● Try it: Lines below that include "votes" are the answer; copy each one.

● Records from a data source:
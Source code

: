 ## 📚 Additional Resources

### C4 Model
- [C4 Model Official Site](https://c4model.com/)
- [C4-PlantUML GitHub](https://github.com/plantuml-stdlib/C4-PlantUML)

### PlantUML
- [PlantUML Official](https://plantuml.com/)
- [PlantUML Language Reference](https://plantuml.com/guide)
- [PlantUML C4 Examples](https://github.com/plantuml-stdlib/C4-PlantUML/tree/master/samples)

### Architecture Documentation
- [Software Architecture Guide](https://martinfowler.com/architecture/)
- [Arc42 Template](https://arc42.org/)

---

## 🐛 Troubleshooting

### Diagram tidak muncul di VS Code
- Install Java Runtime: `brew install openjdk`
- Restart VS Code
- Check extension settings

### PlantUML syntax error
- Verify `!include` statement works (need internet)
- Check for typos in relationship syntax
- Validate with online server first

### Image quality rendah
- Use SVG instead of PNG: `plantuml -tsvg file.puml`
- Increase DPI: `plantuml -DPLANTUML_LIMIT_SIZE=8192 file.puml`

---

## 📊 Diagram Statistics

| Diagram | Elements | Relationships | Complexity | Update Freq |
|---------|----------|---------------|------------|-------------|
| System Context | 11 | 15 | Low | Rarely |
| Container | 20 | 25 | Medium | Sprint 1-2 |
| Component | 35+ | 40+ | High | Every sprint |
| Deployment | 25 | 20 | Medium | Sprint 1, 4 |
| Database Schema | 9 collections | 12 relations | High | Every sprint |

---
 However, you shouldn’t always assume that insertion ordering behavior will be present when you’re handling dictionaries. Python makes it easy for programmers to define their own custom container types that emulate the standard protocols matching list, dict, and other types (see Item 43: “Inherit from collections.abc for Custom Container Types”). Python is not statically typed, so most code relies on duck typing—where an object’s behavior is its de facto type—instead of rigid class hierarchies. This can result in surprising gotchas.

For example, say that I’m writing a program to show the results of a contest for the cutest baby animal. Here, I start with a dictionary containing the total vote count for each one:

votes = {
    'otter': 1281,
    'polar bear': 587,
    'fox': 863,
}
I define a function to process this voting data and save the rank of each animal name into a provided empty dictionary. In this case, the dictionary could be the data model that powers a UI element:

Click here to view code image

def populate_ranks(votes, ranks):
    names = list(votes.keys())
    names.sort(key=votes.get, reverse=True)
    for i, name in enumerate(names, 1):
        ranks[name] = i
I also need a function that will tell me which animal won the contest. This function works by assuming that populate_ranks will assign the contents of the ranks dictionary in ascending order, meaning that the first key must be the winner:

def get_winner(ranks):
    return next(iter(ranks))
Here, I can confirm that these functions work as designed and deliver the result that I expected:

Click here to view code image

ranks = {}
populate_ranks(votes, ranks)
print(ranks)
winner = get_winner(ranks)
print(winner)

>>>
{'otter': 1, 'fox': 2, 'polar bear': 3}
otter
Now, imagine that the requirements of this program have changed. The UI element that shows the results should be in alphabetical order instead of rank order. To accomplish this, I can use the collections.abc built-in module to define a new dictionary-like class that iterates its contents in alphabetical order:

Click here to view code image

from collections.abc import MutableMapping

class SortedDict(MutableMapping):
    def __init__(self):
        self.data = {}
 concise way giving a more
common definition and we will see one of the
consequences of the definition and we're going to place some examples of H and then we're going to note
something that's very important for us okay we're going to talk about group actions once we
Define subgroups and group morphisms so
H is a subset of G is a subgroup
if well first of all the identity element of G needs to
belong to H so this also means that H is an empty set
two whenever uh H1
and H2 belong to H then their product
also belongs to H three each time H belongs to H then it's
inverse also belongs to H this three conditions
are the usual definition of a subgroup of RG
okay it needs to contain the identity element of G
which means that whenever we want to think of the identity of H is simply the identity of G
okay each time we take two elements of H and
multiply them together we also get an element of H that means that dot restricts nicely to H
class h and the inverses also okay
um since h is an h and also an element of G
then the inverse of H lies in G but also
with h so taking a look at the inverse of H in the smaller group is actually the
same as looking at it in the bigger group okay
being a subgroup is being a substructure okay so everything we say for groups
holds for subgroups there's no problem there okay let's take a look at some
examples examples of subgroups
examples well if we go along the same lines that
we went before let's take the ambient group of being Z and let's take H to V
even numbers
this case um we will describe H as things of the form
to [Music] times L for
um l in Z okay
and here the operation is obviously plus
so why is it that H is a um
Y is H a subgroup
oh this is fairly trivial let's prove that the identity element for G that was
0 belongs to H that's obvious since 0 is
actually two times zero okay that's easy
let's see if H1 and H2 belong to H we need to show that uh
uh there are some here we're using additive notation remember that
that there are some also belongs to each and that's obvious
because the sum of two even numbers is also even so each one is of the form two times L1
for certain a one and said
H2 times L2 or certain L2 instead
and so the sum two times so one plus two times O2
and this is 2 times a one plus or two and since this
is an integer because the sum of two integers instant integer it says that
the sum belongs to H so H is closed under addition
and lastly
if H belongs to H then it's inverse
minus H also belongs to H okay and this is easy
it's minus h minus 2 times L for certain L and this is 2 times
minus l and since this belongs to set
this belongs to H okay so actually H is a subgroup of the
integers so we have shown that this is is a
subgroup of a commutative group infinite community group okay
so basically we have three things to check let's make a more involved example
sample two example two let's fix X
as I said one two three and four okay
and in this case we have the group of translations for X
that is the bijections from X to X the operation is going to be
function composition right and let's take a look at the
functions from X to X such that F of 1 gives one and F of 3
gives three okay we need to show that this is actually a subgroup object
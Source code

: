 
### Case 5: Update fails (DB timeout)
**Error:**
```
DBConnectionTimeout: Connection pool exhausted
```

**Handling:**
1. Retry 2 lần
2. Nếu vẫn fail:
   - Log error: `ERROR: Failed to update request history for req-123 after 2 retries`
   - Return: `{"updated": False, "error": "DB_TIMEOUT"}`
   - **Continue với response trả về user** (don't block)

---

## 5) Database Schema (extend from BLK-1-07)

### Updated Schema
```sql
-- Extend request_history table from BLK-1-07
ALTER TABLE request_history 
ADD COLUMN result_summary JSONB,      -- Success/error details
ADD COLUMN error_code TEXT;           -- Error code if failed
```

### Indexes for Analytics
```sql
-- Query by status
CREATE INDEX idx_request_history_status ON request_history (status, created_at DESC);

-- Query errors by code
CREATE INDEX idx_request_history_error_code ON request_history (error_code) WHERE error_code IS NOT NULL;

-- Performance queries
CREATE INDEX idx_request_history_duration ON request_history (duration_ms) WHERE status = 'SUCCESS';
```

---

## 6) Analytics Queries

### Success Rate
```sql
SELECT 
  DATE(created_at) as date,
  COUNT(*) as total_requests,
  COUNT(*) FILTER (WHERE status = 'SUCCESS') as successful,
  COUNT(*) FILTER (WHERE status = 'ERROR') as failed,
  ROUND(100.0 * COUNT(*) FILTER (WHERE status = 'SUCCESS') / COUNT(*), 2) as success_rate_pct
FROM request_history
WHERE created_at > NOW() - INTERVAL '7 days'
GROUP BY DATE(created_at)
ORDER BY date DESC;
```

● Solution for this exercise:
votes = {
def populate_ranks(votes, ranks):
    names = list(votes.keys())
    names.sort(key=votes.get, reverse=True)
populate_ranks(votes, ranks)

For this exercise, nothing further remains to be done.